Step-by-Step (High Level)
Step 1: Gather Records
Collect federal Form 1120S, financial statements, shareholder details, and all payment documentation such as estimated taxes or withholding for the 2019 year.
Step 2: Complete Identification and Corporate Information
Enter the correct legal name, FEIN, California corporation number, and Secretary of State file number. Use the information exactly as registered with the state.
Step 3: Calculate Income and Make State Adjustments
Start with federal ordinary business income, then complete lines 2–13 to adjust for California differences. This includes add-backs for depreciation, federal taxes deducted, and other nonconforming items.
Step 4: Determine Net Income and Compute Tax
Apply allowable deductions, NOLs, and special adjustments. Multiply net income by the applicable tax rate or apply the $800 minimum tax if higher.

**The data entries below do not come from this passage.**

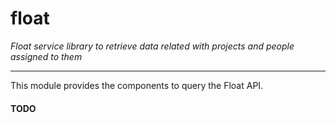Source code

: float
=====

_Float service library to retrieve data related with projects and people assigned to them_

--------

This module provides the components to query the Float API.

#### TODO
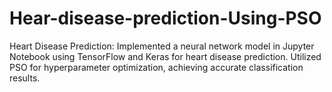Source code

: # Hear-disease-prediction-Using-PSO
Heart Disease Prediction: Implemented a neural network model in Jupyter Notebook using TensorFlow and Keras for heart disease prediction. Utilized PSO for hyperparameter optimization, achieving accurate classification results.
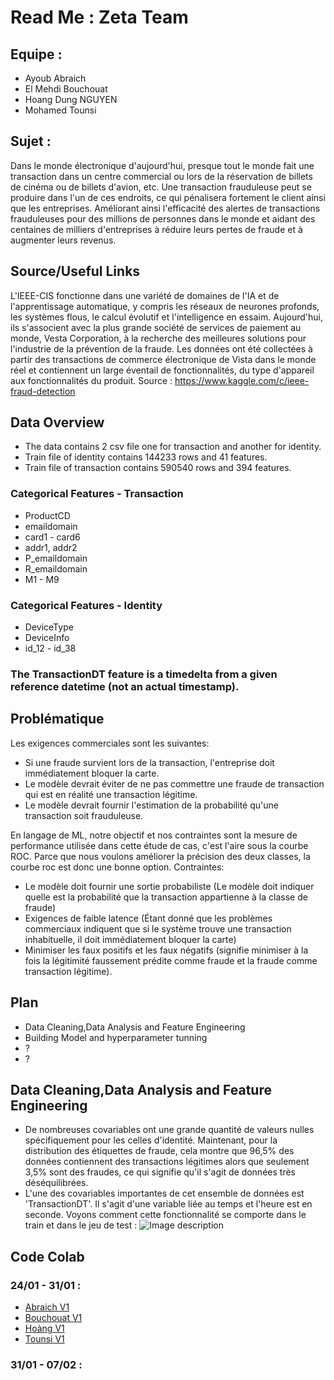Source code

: 
# Read Me : Zeta Team 
## Equipe : 
- Ayoub Abraich
- El Mehdi Bouchouat
- Hoang Dung NGUYEN
- Mohamed Tounsi 
## Sujet : 
Dans le monde électronique d'aujourd'hui, presque tout le monde fait une transaction dans un centre commercial ou lors de la réservation de billets de cinéma ou de billets d'avion, etc. Une transaction frauduleuse peut se produire dans l'un de ces endroits, ce qui pénalisera fortement le client ainsi que les entreprises. Améliorant ainsi l'efficacité des alertes de transactions frauduleuses pour des millions de personnes dans le monde et aidant des centaines de milliers d'entreprises à réduire leurs pertes de fraude et à augmenter leurs revenus.
## Source/Useful Links
L'IEEE-CIS fonctionne dans une variété de domaines de l'IA et de l'apprentissage automatique, y compris les réseaux de neurones profonds, les systèmes flous, le calcul évolutif et l'intelligence en essaim. Aujourd'hui, ils s'associent avec la plus grande société de services de paiement au monde, Vesta Corporation, à la recherche des meilleures solutions pour l'industrie de la prévention de la fraude.
Les données ont été collectées à partir des transactions de commerce électronique de Vista dans le monde réel et contiennent un large éventail de fonctionnalités, du type d'appareil aux fonctionnalités du produit.
Source : https://www.kaggle.com/c/ieee-fraud-detection
## Data Overview
- The data contains 2 csv file one for transaction and another for identity.
- Train file of identity contains 144233 rows and 41 features.
- Train file of transaction contains 590540 rows and 394 features.

### Categorical Features - Transaction
- ProductCD
- emaildomain
- card1 - card6
- addr1, addr2
- P_emaildomain
- R_emaildomain
- M1 - M9
### Categorical Features - Identity
- DeviceType
- DeviceInfo
- id_12 - id_38
### The TransactionDT feature is a timedelta from a given reference datetime (not an actual timestamp).
## Problématique
Les exigences commerciales sont les suivantes: 
+ Si une fraude survient lors de la transaction, l'entreprise doit immédiatement bloquer la carte. 
+ Le modèle devrait éviter de ne pas commettre une fraude de transaction qui est en réalité une transaction légitime. 
+ Le modèle devrait fournir l'estimation de la probabilité qu'une transaction soit frauduleuse.

En langage de ML, notre objectif et nos contraintes sont la mesure de performance utilisée dans cette étude de cas, c'est l'aire sous la courbe ROC. Parce que nous voulons améliorer la précision des deux classes, la courbe roc est donc une bonne option. 
Contraintes: 
- Le modèle doit fournir une sortie probabiliste (Le modèle doit indiquer quelle est la probabilité que la transaction appartienne à la classe de fraude)
- Exigences de faible latence (Étant donné que les problèmes commerciaux indiquent que si le système trouve une transaction inhabituelle, il doit immédiatement bloquer la carte)
- Minimiser les faux positifs et les faux négatifs (signifie minimiser à la fois la légitimité faussement prédite comme fraude et la fraude comme transaction légitime).

## Plan
- Data Cleaning,Data Analysis and Feature Engineering
- Building Model and hyperparameter tunning
- ? 
- ?

## Data Cleaning,Data Analysis and Feature Engineering
+ De nombreuses covariables ont une grande quantité de valeurs nulles spécifiquement pour les celles d'identité. Maintenant, pour la distribution des étiquettes de fraude, cela montre que 96,5% des données contiennent des transactions légitimes alors que seulement 3,5% sont des fraudes, ce qui signifie qu'il s'agit de données très déséquilibrées.
+ L'une des covariables importantes de cet ensemble de données est 'TransactionDT'. Il s'agit d'une variable liée au temps et l'heure est en seconde. Voyons comment cette fonctionnalité se comporte dans le train et dans le jeu de test : 
![Image description](https://miro.medium.com/max/1189/1*c2kgxgvuAs9OfTgXTRks8w.png)


## Code Colab
### 24/01 - 31/01 :
- [Abraich V1](https://drive.google.com/file/d/1uMhY40rdWBZgDtl1fB02W3i_mjHnLPHE/view?usp=sharing)
- [Bouchouat V1](https://drive.google.com/file/d/1Tlj7by_njwV1bbtp3oOiDu2cQRqhX6Wq/view?usp=sharing)
- [Hoàng V1](https://)
- [Tounsi V1](https://)
### 31/01 - 07/02 :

Step 5: Apply Credits, Add Special Taxes, and Reconcile Payments
Report credits on Schedule C (100S), built-in gains, passive income taxes, and all payments made throughout the year. Determine the balance due or overpayment.
Step 6: Prepare Schedule K and K-1s and File the Return
Complete the pass-through schedules for shareholders and attach all required forms. File by mail or e-file as required.

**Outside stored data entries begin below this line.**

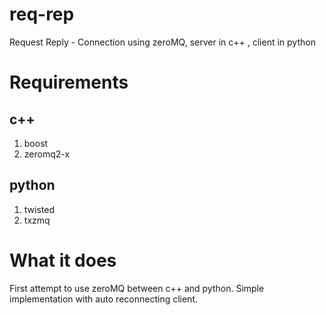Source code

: req-rep
=======

Request Reply - Connection using zeroMQ, server in c++ , client in python

Requirements
=======

## c++

1. boost
2. zeromq2-x

## python

1. twisted
2. txzmq


What it does
=======

First attempt to use zeroMQ between c++ and python. Simple implementation with auto reconnecting client.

Common Mistakes and How to Avoid Them
- Incorrect identification numbers — Verify FEIN and state numbers before filing
- Using a DBA instead of legal name — Always use the name on file with the Secretary of State
- Not rounding to whole dollars — California requires rounding throughout the return
- Missing attachments or schedules — Confirm all required California-specific schedules are included
- Substituting federal versions of K-1s — California requires its own formats
- Stapling documents — The FTB instructs filers not to staple returns or payments
What Happens After You File
The FTB reviews your return, verifies calculations, and checks for missing information. If anything is unclear, they will send a request for clarification. Refunds can be issued by direct deposit, while overpayments applied to next year’s estimated tax are automatically carried forward.
If the FTB identifies underpaid tax, they will issue a Notice of Proposed Assessment. Penalties may apply for late filing, late payment, underpayment of estimated tax, or failure to maintain records. Interest accrues on any unpaid balance from the original due date. Returns may also be selected for audit, particularly when federal changes are reported. Shareholders use Schedule K-1 to report their share of income on their individual income tax return.
FAQs
What is the difference between franchise tax and income tax for S corporations?

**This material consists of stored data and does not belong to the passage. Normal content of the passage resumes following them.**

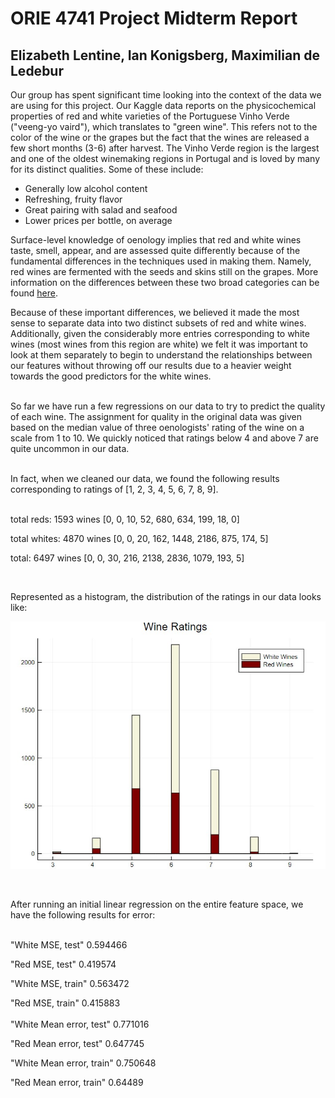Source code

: # ORIE 4741 Project Midterm Report
## Elizabeth Lentine, Ian Konigsberg, Maximilian de Ledebur

Our group has spent significant time looking into the context of the data we are using for this project. Our Kaggle data reports on the physicochemical properties of red and white varieties of the Portuguese Vinho Verde ("veeng-yo vaird"), which translates to "green wine". This refers not to the color of the wine or the grapes but the fact that the wines are released a few short months (3-6) after harvest. The Vinho Verde region is the largest and one of the oldest winemaking regions in Portugal and is loved by many for its distinct qualities. Some of these include:


- Generally low alcohol content
- Refreshing, fruity flavor
- Great pairing with salad and seafood
- Lower prices per bottle, on average


Surface-level knowledge of oenology implies that red and white wines taste, smell, appear, and are assessed quite differently because of the fundamental differences in the techniques used in making them. Namely, red wines are fermented with the seeds and skins still on the grapes. More information on the differences between these two broad categories can be found [here](https://winefolly.com/tutorial/red-wine-vs-white-wine-the-real-differences/ ).

Because of these important differences, we believed it made the most sense to separate data into two distinct subsets of red and white wines. Additionally, given the considerably more entries corresponding to white wines (most wines from this region are white) we felt it was important to look at them separately to begin to understand the relationships between our features without throwing off our results due to a heavier weight towards the good predictors for the white wines.
<br><br>

So far we have run a few regressions on our data to try to predict the quality of each wine. The assignment for quality in the original data was given based on the median value of three oenologists' rating of the wine on a scale from 1 to 10. We quickly noticed that ratings below 4 and above 7 are quite uncommon in our data.
<br><br>

In fact, when we cleaned our data, we found the following results corresponding to ratings of [1, 2, 3, 4, 5, 6, 7, 8, 9]. 
<br><br>

total reds: 1593 wines [0, 0, 10, 52, 680, 634, 199, 18, 0]

total whites: 4870 wines [0, 0, 20, 162, 1448, 2186, 875, 174, 5]

total: 6497 wines [0, 0, 30, 216, 2138, 2836, 1079, 193, 5]

<br>

Represented as a histogram, the distribution of the ratings in our data looks like:

![](https://github.com/ell65/4741-mad333-isk8-ell65/blob/master/rwhist.jpg)

<br>

After running an initial linear regression on the entire feature space, we have the following results for error:
<br><br>

 "White MSE, test"          0.594466
 
 "Red MSE, test"            0.419574
 
 "White MSE, train"         0.563472
 
 "Red MSE, train"           0.415883
 <br><br>
 "White Mean error, test"   0.771016
 
 "Red Mean error, test"     0.647745
 
 "White Mean error, train"  0.750648
 
 "Red Mean error, train"    0.64489 
 
 <br><br>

Franchise tax applies when a corporation is incorporated, qualified, or doing business in California. Income tax applies when income is sourced to California but the entity is not “doing business” in the state. Most S corporations fall under the franchise tax rules and must pay the $800 minimum.
Does a newly formed corporation owe the $800 minimum in its first year?
No. A corporation incorporated or qualified with the Secretary of State in 2019 does not owe the $800 minimum for its first tax year. The tax applies starting in the second year.
How did California’s 2019 NOL changes affect filers?
California eliminated NOL carrybacks beginning in 2019. NOLs may be carried forward only, subject to state limitations.
Does California follow federal 1031 rules for 2019?
Yes, but only for real property exchanges. Personal property exchanges no longer qualify for nonrecognition treatment under California law.
What happens if an S corporation misses the original March 15 deadline?
You receive an automatic extension to file, but not to pay. At least 90% of your tax liability or the $800 minimum must be paid by March 15 to avoid penalties and interest.
How should corporations handle California’s nonconformity to TCJA?
Filers must make state adjustments to remove federal items such as GILTI, IRC Section 965 income, bonus depreciation, and opportunity zone benefits. These adjustments appear on lines 2–13 of Form 100S.